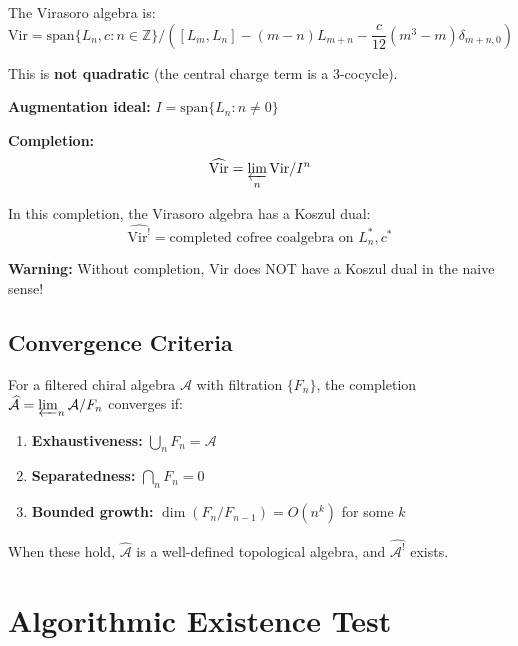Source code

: \begin{example}\label{ex:virasoro-i-adic}
The Virasoro algebra is:
$$\text{Vir} = \text{span}\{L_n, c : n \in \mathbb{Z}\} / 
([L_m, L_n] - (m-n)L_{m+n} - \frac{c}{12}(m^3 - m)\delta_{m+n,0})$$

This is \textbf{not quadratic} (the central charge term is a 3-cocycle).

\textbf{Augmentation ideal:} $I = \text{span}\{L_n : n \neq 0\}$

\textbf{Completion:}
$$\widehat{\text{Vir}} = \varprojlim_n \text{Vir} / I^n$$

In this completion, the Virasoro algebra has a Koszul dual:
$$\widehat{\text{Vir}^!} = \text{completed cofree coalgebra on } L_n^*, c^*$$

\textbf{Warning:} Without completion, $\text{Vir}$ does NOT have a Koszul dual in 
the naive sense!
\end{example}

\subsection{Convergence Criteria}

\begin{theorem}\label{thm:completion-convergence}
For a filtered chiral algebra $\mathcal{A}$ with filtration $\{F_n\}$, the 
completion $\widehat{\mathcal{A}} = \varprojlim_n \mathcal{A}/F_n$ converges if:
\begin{enumerate}
\item \textbf{Exhaustiveness:} $\bigcup_n F_n = \mathcal{A}$
\item \textbf{Separatedness:} $\bigcap_n F_n = 0$
\item \textbf{Bounded growth:} $\dim(F_n / F_{n-1}) = O(n^k)$ for some $k$
\end{enumerate}

When these hold, $\widehat{\mathcal{A}}$ is a well-defined topological algebra, 
and $\widehat{\mathcal{A}^!}$ exists.
\end{theorem}


\section{Algorithmic Existence Test}
\label{sec:algorithmic-test}

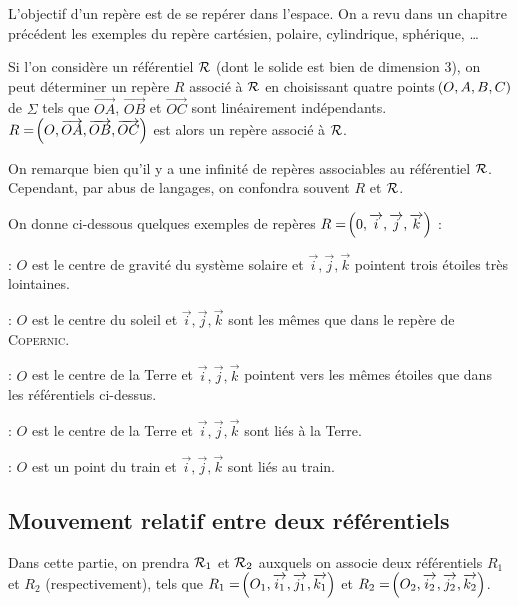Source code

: \documentclass[a4paper,french,bookmarks]{book}
\begin{document}
    L'objectif d'un repère est de se repérer dans l'espace. On a revu dans un chapitre précédent les exemples du repère cartésien, polaire, cylindrique, sphérique, \dots\newline
    
    Si l'on considère un référentiel $\mathcal{R}$ (dont le solide est bien de dimension 3), on peut déterminer un repère $R$ associé à $\mathcal{R}$ en choisissant quatre points $\!\left(O, A, B, C\right)$ de $\Sigma$ tels que $\vec{OA}$, $\vec{OB}$ et $\vec{OC}$ sont linéairement indépendants. $R = \!\left(O, \overrightarrow{OA}, \overrightarrow{OB}, \overrightarrow{OC}\right)$ est alors un repère associé à $\mathcal{R}$.
    
    \begin{enumerate}
        \itt On remarque bien qu'il y a une infinité de repères associables au référentiel $\mathcal{R}$. Cependant, par abus de langages, on confondra souvent $R$ et $\mathcal{R}$.
    \end{enumerate}
    
    \begin{example}{}{}
        On donne ci-dessous quelques exemples de repères  $R = \!\left(0, \overrightarrow{i}, \overrightarrow{j}, \overrightarrow{k}\right)$ :
        \begin{enumerate}
            \itt {} : $O$ est le centre de gravité du système solaire et $\vec i, \vec j, \vec k$ pointent trois étoiles très lointaines.

            \itt {} : $O$ est le centre du soleil et $\vec i, \vec j, \vec k$ sont les mêmes que dans le repère de \textsc{Copernic}.
        
            \itt {} : $O$ est le centre de la Terre et $\vec i, \vec j, \vec k$ pointent vers les mêmes étoiles que dans les référentiels ci-dessus. 

            \itt {} : $O$ est le centre de la Terre et $\vec i, \vec j, \vec k$  sont liés à la Terre. 

            \itt {} : $O$ est un point du train et $\vec i, \vec j, \vec k$ sont liés au train.
        \end{enumerate}
    \end{example}
    
    \subsection{Mouvement relatif entre deux référentiels}
    
    Dans cette partie, on prendra $\mathcal{R}_1$ et $\mathcal{R}_2$ auxquels on associe deux référentiels $R_1$ et $R_2$ (respectivement), tels que $R_1 = \!\left(O_1, \overrightarrow{i_1}, \overrightarrow{j_1}, \overrightarrow{k_1}\right)$ et $R_2 = \!\left(O_2, \overrightarrow{i_2}, \overrightarrow{j_2}, \overrightarrow{k_2}\right)$.
    
\end{document}
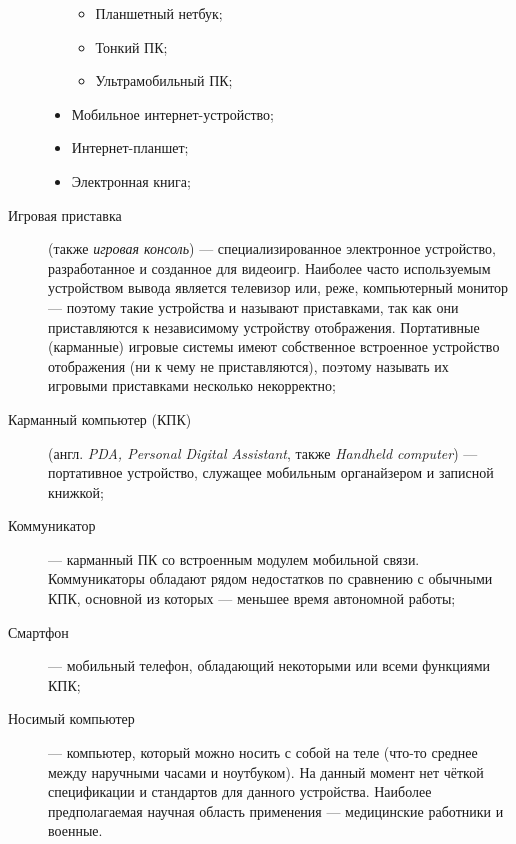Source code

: \begin{description}
\begin{itemize}
         \begin{itemize}
          \item Планшетный нетбук;
          \item Тонкий ПК;
          \item Ультрамобильный ПК;
         \end{itemize}
   \item Мобильное интернет-устройство;
   \item Интернет-планшет;
   \item Электронная книга;
  \end{itemize}
 \item[Игровая приставка] (также \emph{игровая консоль}) --- специализированное электронное устройство, разработанное и созданное для видеоигр. Наиболее часто используемым устройством вывода является телевизор или, реже, компьютерный монитор --- поэтому такие устройства и называют приставками, так как они приставляются к независимому устройству отображения.
 Портативные (карманные) игровые системы имеют собственное встроенное устройство отображения (ни к чему не приставляются), поэтому называть их игровыми приставками несколько некорректно;
 \item[Карманный компьютер (КПК)] (англ. \emph{PDA, Personal Digital Assis\-tant}, также \emph{Handheld computer}) --- портативное устройство, служащее мобильным органайзером и записной книжкой;
 \item[Коммуникатор] --- карманный ПК со встроенным модулем мобильной связи. Коммуникаторы обладают рядом недостатков по сравнению с обычными КПК, основной из которых --- меньшее время автономной работы;
 \item[Смартфон] --- мобильный телефон, обладающий некоторыми или всеми функциями КПК;
 \item[Носимый компьютер] --- компьютер, который можно носить с собой на теле (что-то среднее между наручными часами и ноутбуком). На данный момент нет чёткой спецификации и стандартов для данного устройства. Наиболее предполагаемая научная область применения --- медицинские работники и военные.
\end{description}
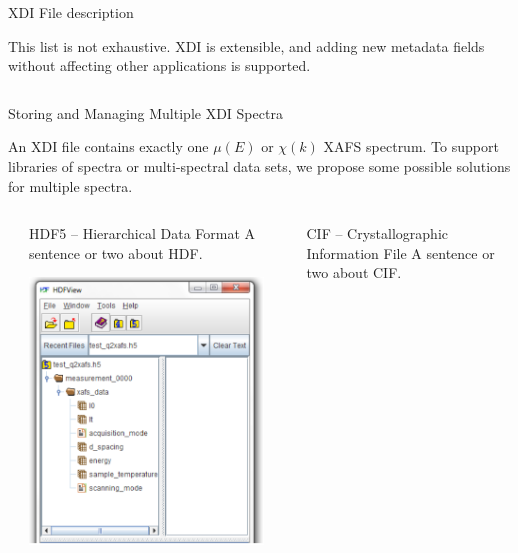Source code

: \documentclass[final]{beamer}
\begin{document}
\begin{frame}{}
\begin{columns}[t]
\begin{column}{.42\linewidth}
\begin{block}{\large XDI File description}
         \hspace{3mm}
       
         This list is not exhaustive.  XDI is extensible, and adding new
         metadata fields without affecting other applications is supported.


       \end{block}
     \end{column}
   \end{columns}

   \begin{block}{\large Storing and Managing Multiple XDI Spectra}
     
     An XDI file contains exactly one $\mu(E)$ or $\chi(k)$ XAFS
     spectrum.  To support libraries of spectra or multi-spectral data
     sets, we propose some possible solutions for multiple spectra.

   \end{block}

    \begin{columns}[t]
      \begin{column}{.01\linewidth}
      \end{column}
      \begin{column}{.32\linewidth}
        \begin{block}{HDF5 -- Hierarchical Data Format}
          A sentence or two about HDF.

         \vspace{9mm}

         \begin{center}
           \includegraphics[width=0.5\linewidth]{hdf5.png}
         \end{center}
        
        \end{block}
      \end{column}
      \begin{column}{.01\linewidth}
      \end{column}
      \begin{column}{.32\linewidth}
        \begin{block}{CIF -- Crystallographic Information File}
          A sentence or two about CIF.


\end{block}
\end{column}
\end{columns}
\end{frame}
\end{document}
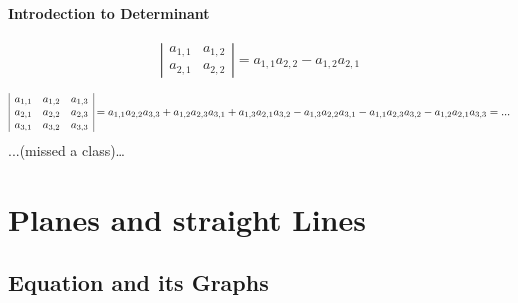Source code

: \documentclass[UTF8]{ctexart}
\begin{document}
\paragraph{Introdection to Determinant}

$$
\left|\begin{array}{ll}
  a_{1,1} & a_{1,2} \\
  a_{2,1} & a_{2,2}
  \end{array}\right|=a_{1,1} a_{2,2}-a_{1,2} a_{2,1}
$$

$$
\begin{array}{|lll|l}
  a_{1,1} & a_{1,2} & a_{1,3} \\
  a_{2,1} & a_{2,2} & a_{2,3} \\
  a_{3,1} & a_{3,2} & a_{3,3}
  \end{array} 
  =a_{1,1} a_{2,2} a_{3,3}+a_{1,2} a_{2,3} a_{3,1}+a_{1,3} a_{2,1} a_{3,2}-a_{1,3} a_{2,2} a_{3,1}-a_{1,1} a_{2,3} a_{3,2}-a_{1,2} a_{2,1} a_{3,3}\\
  =...
$$
...(missed a class)\dots

\section{Planes and straight Lines}
\subsection{Equation and its Graphs}
\end{document}
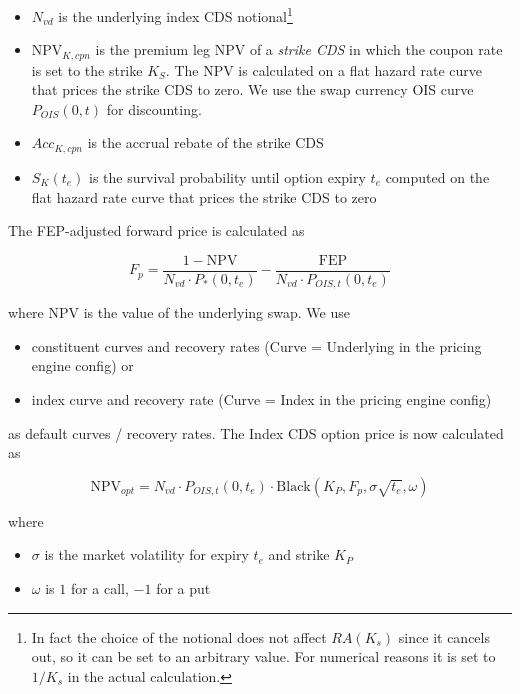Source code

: \begin{itemize}
\item $N_{vd}$ is the underlying index CDS notional\footnote{In fact the choice of the notional does not affect
$RA(K_s)$ since it cancels out, so it can be set to an arbitrary value. For numerical reasons it is set to $1/K_s$ in
the actual calculation.}
\item $\text{NPV}_{K,cpn}$ is the premium leg NPV of a {\em strike CDS} in which the coupon rate is set to the strike
  $K_S$. The NPV is calculated on a flat hazard rate curve that prices the strike CDS to zero. We use the swap currency
  OIS curve $P_{OIS}(0,t)$ for discounting.
\item $Acc_{K,cpn}$ is the accrual rebate of the strike CDS
\item $S_K(t_e)$ is the survival probability until option expiry $t_e$ computed on the flat hazard rate curve that prices
  the strike CDS to zero
\end{itemize}

The FEP-adjusted forward price is calculated as

\begin{equation}\label{pricing:cr_indexcdsoption_fep_adjusted_forward}
F_p = \frac{1 - \text{NPV}}{N_{vd} \cdot P_{*}(0,t_e)} - \frac{\text{FEP}}{N_{vd} \cdot P_{OIS,t}(0,t_e)}
\end{equation}

where NPV is the value of the underlying swap. We use

\begin{itemize}
\item constituent curves and recovery rates (Curve = Underlying in the pricing engine config) or
\item index curve and recovery rate (Curve = Index in the pricing engine config)
\end{itemize}

as default curves / recovery rates. The Index CDS option price is now calculated as

\begin{equation}
\text{NPV}_{opt} = N_{vd} \cdot P_{OIS,t}(0, t_e) \cdot \text{Black} \left( K_P, F_p, \sigma\sqrt{t_e}, \omega \right)
\end{equation}

where

\begin{itemize}
\item $\sigma$ is the market volatility for expiry $t_e$ and strike $K_P$
\item $\omega$ is $1$ for a call, $-1$ for a put
\end{itemize}

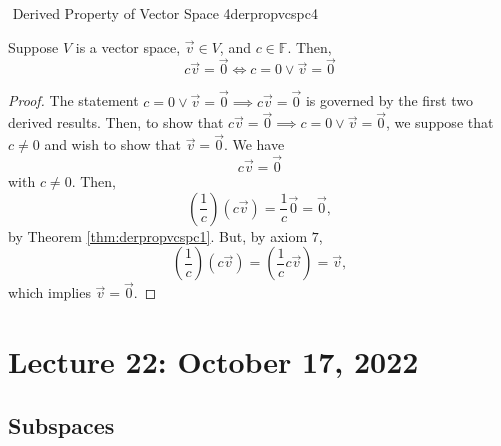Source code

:         \begin{theorem}{\Stop\,\,Derived Property of Vector Space 4}{derpropvcspc4}

            Suppose \(V\) is a vector space, \(\vec{v}\in V\), and \(c\in\mathbb{F}\). Then,
            \begin{equation*}
                c\vec{v}=\vec{0}\iff c=0\vee \vec{v}=\vec{0}
            \end{equation*}
            \begin{proof}
                The statement \(c=0\vee\vec{v}=\vec{0}\implies c\vec{v}=\vec{0}\) is governed by the first two derived results. Then, to show that \(c\vec{v}=\vec{0}\implies c=0\vee\vec{v}=\vec{0}\), we suppose that \(c\neq0\) and wish to show that \(\vec{v}=\vec{0}\). We have
                \begin{equation*}
                    c\vec{v}=\vec{0}
                \end{equation*}
                with \(c\neq0\). Then,
                \begin{equation*}
                    \left(\frac{1}{c}\right)(c\vec{v})=\frac{1}{c}\vec{0}=\vec{0},
                \end{equation*}
                by Theorem \ref{thm:derpropvcspc1}. But, by axiom \(7\), 
                \begin{equation*}
                    \left(\frac{1}{c}\right)(c\vec{v})=\left(\frac{1}{c}c\vec{v}\right)=\vec{v},
                \end{equation*}
                which implies \(\vec{v}=\vec{0}\).
            \end{proof}
        \end{theorem}

\pagebreak

\section{Lecture 22: October 17, 2022}

    \subsection{Subspaces}

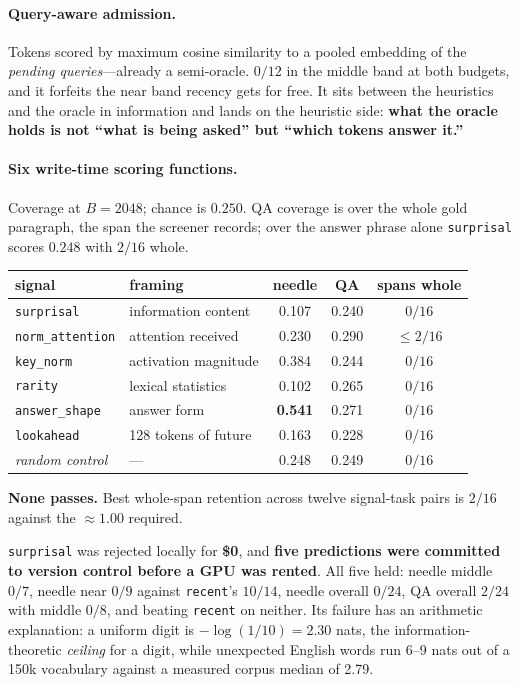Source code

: \documentclass[10pt]{article}
\begin{document}
\paragraph{Query-aware admission.} Tokens scored by maximum cosine similarity
to a pooled embedding of the \emph{pending queries}---already a semi-oracle.
$0/12$ in the middle band at both budgets, and it forfeits the near band
recency gets for free. It sits between the heuristics and the oracle in
information and lands on the heuristic side: \textbf{what the oracle holds is
not ``what is being asked'' but ``which tokens answer it.''}

\paragraph{Six write-time scoring functions.} Coverage at $B{=}2048$; chance is
$0.250$. QA coverage is over the whole gold paragraph, the span the screener
records; over the answer phrase alone \texttt{surprisal} scores $0.248$ with
$2/16$ whole.

\begin{table}[h]\centering\small
\begin{tabular}{llccc}
\toprule
signal & framing & needle & QA & spans whole \\
\midrule
\texttt{surprisal} & information content & 0.107 & 0.240 & $0/16$ \\
\texttt{norm\_attention} & attention received & 0.230 & 0.290 & $\le 2/16$ \\
\texttt{key\_norm} & activation magnitude & 0.384 & 0.244 & $0/16$ \\
\texttt{rarity} & lexical statistics & 0.102 & 0.265 & $0/16$ \\
\texttt{answer\_shape} & answer form & \textbf{0.541} & 0.271 & $0/16$ \\
\texttt{lookahead} & 128 tokens of future & 0.163 & 0.228 & $0/16$ \\
\emph{random control} & --- & 0.248 & 0.249 & $0/16$ \\
\bottomrule
\end{tabular}
\end{table}

\textbf{None passes.} Best whole-span retention across twelve signal-task
pairs is $2/16$ against the ${\approx}1.00$ required.

\texttt{surprisal} was rejected locally for \textbf{\$0}, and
\textbf{five predictions were committed to version control before a GPU was
rented}. All five held: needle middle $0/7$, needle near $0/9$ against
\texttt{recent}'s $10/14$, needle overall $0/24$, QA overall $2/24$ with middle
$0/8$, and beating \texttt{recent} on neither. Its failure has an arithmetic
explanation: a uniform digit is $-\log(1/10) = 2.30$ nats, the
information-theoretic \emph{ceiling} for a digit, while unexpected English
words run 6--9 nats out of a 150k vocabulary against a measured corpus median
of 2.79.
\end{document}
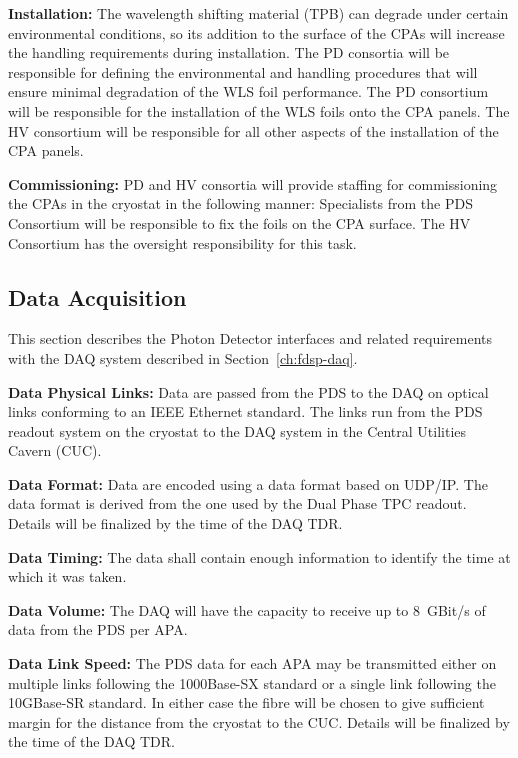 \textbf{Installation:} The wavelength shifting material (TPB) can degrade under certain environmental conditions, so its addition to the surface of the CPAs will increase the handling requirements during installation. The PD consortia will be responsible for defining the environmental and handling procedures that will ensure minimal degradation of the WLS foil performance. The PD consortium will be responsible for the installation of the WLS foils onto the CPA panels. The HV consortium will be responsible for all other aspects of the installation of the CPA panels.

\textbf{Commissioning:} PD and HV consortia will provide staffing for commissioning the CPAs in the cryostat in the following manner: Specialists from the PDS Consortium will be responsible to fix the foils on the CPA surface. The HV Consortium has the oversight responsibility for this task.


\subsection{Data Acquisition}
\label{sec:fdsp-pd-intfc-daq}

This section describes the Photon Detector interfaces and related requirements with the DAQ system described in Section~\ref{ch:fdsp-daq}.

\textbf{Data Physical Links: }Data are passed from the PDS to the DAQ on optical links conforming to an IEEE Ethernet standard. The links run from the PDS readout system on the cryostat to the DAQ system in the Central Utilities Cavern (CUC).

\textbf{Data Format:} Data are encoded using a data format based on UDP/IP. The data format is derived from the one used by the Dual Phase TPC readout. Details will be finalized by the time of the DAQ TDR.

\textbf{Data Timing:} The data shall contain enough information to identify the time  at which it was taken.

\textbf{Data Volume:} The DAQ will have the capacity to receive up to 8~GBit/s of data from the PDS per APA.

\textbf{Data Link Speed: }The PDS data for each APA may be transmitted either on multiple links following the 1000Base-SX standard or a single link following the 10GBase-SR standard. In either case the fibre will be chosen to give sufficient margin for the distance from the cryostat to the CUC. Details will be finalized by the time of the DAQ TDR.

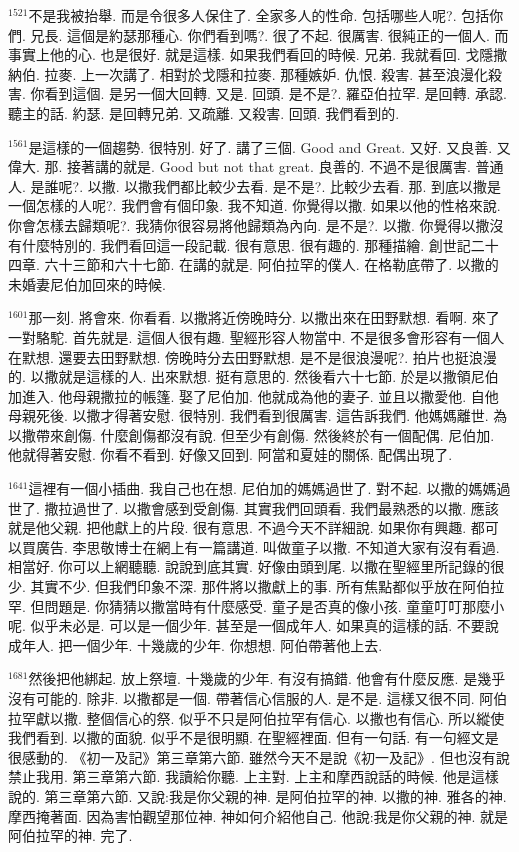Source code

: \documentclass{book}
\begin{document}
$^{1521}$不是我被抬舉.
而是令很多人保住了.
全家多人的性命.
包括哪些人呢?.
包括你們.
兄長.
這個是約瑟那種心.
你們看到嗎?.
很了不起.
很厲害.
很純正的一個人.
而事實上他的心.
也是很好.
就是這樣.
如果我們看回的時候.
兄弟.
我就看回.
戈隱撒納伯.
拉麥.
上一次講了.
相對於戈隱和拉麥.
那種嫉妒.
仇恨.
殺害.
甚至浪漫化殺害.
你看到這個.
是另一個大回轉.
又是.
回頭.
是不是?.
羅亞伯拉罕.
是回轉.
承認.
聽主的話.
約瑟.
是回轉兄弟.
又疏離.
又殺害.
回頭.
我們看到的.

$^{1561}$是這樣的一個趨勢.
很特別.
好了.
講了三個.
Good and Great.
又好.
又良善.
又偉大.
那.
接著講的就是.
Good but not that great.
良善的.
不過不是很厲害.
普通人.
是誰呢?.
以撒.
以撒我們都比較少去看.
是不是?.
比較少去看.
那.
到底以撒是一個怎樣的人呢?.
我們會有個印象.
我不知道.
你覺得以撒.
如果以他的性格來說.
你會怎樣去歸類呢?.
我猜你很容易將他歸類為內向.
是不是?.
以撒.
你覺得以撒沒有什麼特別的.
我們看回這一段記載.
很有意思.
很有趣的.
那種描繪.
創世記二十四章.
六十三節和六十七節.
在講的就是.
阿伯拉罕的僕人.
在格勒底帶了.
以撒的未婚妻尼伯加回來的時候.

$^{1601}$那一刻.
將會來.
你看看.
以撒將近傍晚時分.
以撒出來在田野默想.
看啊.
來了一對駱駝.
首先就是.
這個人很有趣.
聖經形容人物當中.
不是很多會形容有一個人在默想.
還要去田野默想.
傍晚時分去田野默想.
是不是很浪漫呢?.
拍片也挺浪漫的.
以撒就是這樣的人.
出來默想.
挺有意思的.
然後看六十七節.
於是以撒領尼伯加進入.
他母親撒拉的帳篷.
娶了尼伯加.
他就成為他的妻子.
並且以撒愛他.
自他母親死後.
以撒才得著安慰.
很特別.
我們看到很厲害.
這告訴我們.
他媽媽離世.
為以撒帶來創傷.
什麼創傷都沒有說.
但至少有創傷.
然後終於有一個配偶.
尼伯加.
他就得著安慰.
你看不看到.
好像又回到.
阿當和夏娃的關係.
配偶出現了.

$^{1641}$這裡有一個小插曲.
我自己也在想.
尼伯加的媽媽過世了.
對不起.
以撒的媽媽過世了.
撒拉過世了.
以撒會感到受創傷.
其實我們回頭看.
我們最熟悉的以撒.
應該就是他父親.
把他獻上的片段.
很有意思.
不過今天不詳細說.
如果你有興趣.
都可以買廣告.
李思敬博士在網上有一篇講道.
叫做童子以撒.
不知道大家有沒有看過.
相當好.
你可以上網聽聽.
說說到底其實.
好像由頭到尾.
以撒在聖經里所記錄的很少.
其實不少.
但我們印象不深.
那件將以撒獻上的事.
所有焦點都似乎放在阿伯拉罕.
但問題是.
你猜猜以撒當時有什麼感受.
童子是否真的像小孩.
童童叮叮那麼小呢.
似乎未必是.
可以是一個少年.
甚至是一個成年人.
如果真的這樣的話.
不要說成年人.
把一個少年.
十幾歲的少年.
你想想.
阿伯帶著他上去.

$^{1681}$然後把他綁起.
放上祭壇.
十幾歲的少年.
有沒有搞錯.
他會有什麼反應.
是幾乎沒有可能的.
除非.
以撒都是一個.
帶著信心信服的人.
是不是.
這樣又很不同.
阿伯拉罕獻以撒.
整個信心的祭.
似乎不只是阿伯拉罕有信心.
以撒也有信心.
所以縱使我們看到.
以撒的面貌.
似乎不是很明顯.
在聖經裡面.
但有一句話.
有一句經文是很感動的.
《初一及記》第三章第六節.
雖然今天不是說《初一及記》.
但也沒有說禁止我用.
第三章第六節.
我讀給你聽.
上主對.
上主和摩西說話的時候.
他是這樣說的.
第三章第六節.
又說:我是你父親的神.
是阿伯拉罕的神.
以撒的神.
雅各的神.
摩西掩著面.
因為害怕觀望那位神.
神如何介紹他自己.
他說:我是你父親的神.
就是阿伯拉罕的神.
完了.
\end{document}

---------------

In the material above, each line with the word "Details" should be copied.

EXERCISE RESPONSE:
\textbf{Data Format:} Data are encoded using a data format based on UDP/IP. The data format is derived from the one used by the Dual Phase TPC readout. Details will be finalized by the time of the DAQ TDR.
\textbf{Data Link Speed: }The PDS data for each APA may be transmitted either on multiple links following the 1000Base-SX standard or a single link following the 10GBase-SR standard. In either case the fibre will be chosen to give sufficient margin for the distance from the cryostat to the CUC. Details will be finalized by the time of the DAQ TDR.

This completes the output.